Thanks for the links they are very helpful, I will pick up the supplies tomorrow afternoon and I will let you know what the result it.

There are no dampers in any of the duct work in the basement, the only adjustment I have is on the actual vents themselves. 

I'm not sure if this matters but my LR and kitchen are front to back (LR in front of house) and the partition wall has the heat vents and in both rooms their about 2' from the ceiling which I think is odd because all of my other vents are on the floor like normal.

Again, thanks for all the help so far :thumbsup:


----------



## Marvel (Sep 22, 2011)

The high level supplies and low level returns was not uncommon during that era. Am I correct that you presently have supplies located on the "middle" partition ie blowing towards the exterior walls but this applies to only the LR and Kitchen?


----------



## anc6802 (Jan 16, 2012)

yes, that is correct the kitchen and LR are the only downstairs that the heat/cold air blows down toward the outside walls.

I checked the flow temp on all of the downstairs registers and there between 93 - 96 degF and the 3 upstairs registers are 92 - 94 degF. I sealed all of the outlets and switches on exterior walls, and I didn't notice much if an difference. I made sure the attic access panel had insulation on top of it. 

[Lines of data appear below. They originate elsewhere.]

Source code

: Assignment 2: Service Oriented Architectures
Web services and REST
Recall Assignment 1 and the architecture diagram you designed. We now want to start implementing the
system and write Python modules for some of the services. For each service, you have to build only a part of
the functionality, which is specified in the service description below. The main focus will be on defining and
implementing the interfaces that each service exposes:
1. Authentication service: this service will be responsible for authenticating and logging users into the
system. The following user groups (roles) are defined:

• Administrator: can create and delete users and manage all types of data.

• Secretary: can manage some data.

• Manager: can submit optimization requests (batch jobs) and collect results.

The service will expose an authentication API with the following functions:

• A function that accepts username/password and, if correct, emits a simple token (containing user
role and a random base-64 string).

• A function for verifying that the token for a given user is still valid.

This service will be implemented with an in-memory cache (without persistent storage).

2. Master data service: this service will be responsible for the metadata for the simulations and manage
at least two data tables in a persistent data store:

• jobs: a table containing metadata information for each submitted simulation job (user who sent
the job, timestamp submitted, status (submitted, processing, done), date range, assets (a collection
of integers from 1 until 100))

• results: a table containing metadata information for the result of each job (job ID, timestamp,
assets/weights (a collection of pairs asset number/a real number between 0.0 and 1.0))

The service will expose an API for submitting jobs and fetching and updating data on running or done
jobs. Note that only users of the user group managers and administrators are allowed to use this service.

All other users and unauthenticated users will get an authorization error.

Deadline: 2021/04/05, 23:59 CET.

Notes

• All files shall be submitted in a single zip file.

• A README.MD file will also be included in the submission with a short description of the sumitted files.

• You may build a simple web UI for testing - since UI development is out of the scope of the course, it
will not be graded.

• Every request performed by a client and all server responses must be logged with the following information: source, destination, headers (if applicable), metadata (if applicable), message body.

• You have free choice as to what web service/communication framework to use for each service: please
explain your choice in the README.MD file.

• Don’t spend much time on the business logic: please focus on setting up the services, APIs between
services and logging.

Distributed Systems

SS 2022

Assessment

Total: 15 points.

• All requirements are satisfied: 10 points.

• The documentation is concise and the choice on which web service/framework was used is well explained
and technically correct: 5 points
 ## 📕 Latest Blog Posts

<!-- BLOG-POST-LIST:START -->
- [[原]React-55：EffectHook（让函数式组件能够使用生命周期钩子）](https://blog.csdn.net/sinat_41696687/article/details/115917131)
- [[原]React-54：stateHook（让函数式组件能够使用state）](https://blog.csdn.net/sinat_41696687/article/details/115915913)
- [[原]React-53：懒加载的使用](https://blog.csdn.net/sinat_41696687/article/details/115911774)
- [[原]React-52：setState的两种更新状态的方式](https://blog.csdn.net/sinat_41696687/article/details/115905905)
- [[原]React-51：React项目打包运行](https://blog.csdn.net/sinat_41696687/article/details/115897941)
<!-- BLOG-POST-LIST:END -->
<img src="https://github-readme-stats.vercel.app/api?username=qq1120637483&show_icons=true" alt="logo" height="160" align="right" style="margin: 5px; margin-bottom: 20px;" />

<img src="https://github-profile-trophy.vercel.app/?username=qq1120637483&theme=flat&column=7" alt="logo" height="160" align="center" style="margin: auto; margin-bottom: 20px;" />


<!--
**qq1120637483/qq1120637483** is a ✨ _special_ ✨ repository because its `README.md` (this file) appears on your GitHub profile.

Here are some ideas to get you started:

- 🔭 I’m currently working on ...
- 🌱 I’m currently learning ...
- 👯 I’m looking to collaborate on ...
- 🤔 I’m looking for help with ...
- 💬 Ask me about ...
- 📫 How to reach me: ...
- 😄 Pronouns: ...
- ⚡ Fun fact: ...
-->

Should I wrap my chimney that goes though the attic to stop the heat loss into the crawl space or is that pointless?


----------



## abracaboom (Dec 27, 2011)

Whatever you do about insulation, the upstairs is always going to lose heat faster than the downstairs.

If your thermostat is downstairs and you can get another hot air duct to the upstairs, when the thermostat stops the furnace, the furnace will have delivered extra heat to the upstairs, lowering the temperature difference.


----------



## Marvel (Sep 22, 2011)

According to an associate who is in the HVAC field your flow temps are correct. He concurs that you need a second floor return in order to reduce the floor to floor temperature differential. Just won't happen without it as once the first floor located thermostat is satisfied the furnace will shut off leaving the second floor subject to greater heat loss with no supply air until the first floor cools down enough to trip the thermostat.
The insulation program is appropriate but I see no point in wrapping your chimney .


----------



## Engineer3D (Aug 30, 2011)

This may or maynot help, but to give you an idea of whats behind your walls, and compare furnace ducts and locations, look at the pictures of my home.
In the process of gutting it and repairing all sorts of damage.
My Cape Cod was built in 1923 towards end of the year according to the neighbors parents when they purchased two homes down the road back then.
This one had two fires at least 20 to 30 years apart.
Lucky Me...

http://s1237.photobucket.com/profile/Engineer3D

The Kitchen and Bedroom2 as I list them have the better pictures of the wall removals.
And "Yes" If you can wrap the chimney. Right now average temp in upstairs is about 70 with no Cold Air return as of yet.
The cavity with the pipes will be open to airflow/heatloss (if any) from the opening in the basement ceiling.
Good Luck.


----------



## anc6802 (Jan 16, 2012)

Engineer3D, That's alot of work your putting into your house and it lookes great. Our house burned aswell but I only found out when I looked into the attic there are still some charred roof rafters up there. it lookes like the shed dormer was put on to replace the burnt roof. None of the surrounding neighbors have lived in the area to remember the house before the dormer was put on. 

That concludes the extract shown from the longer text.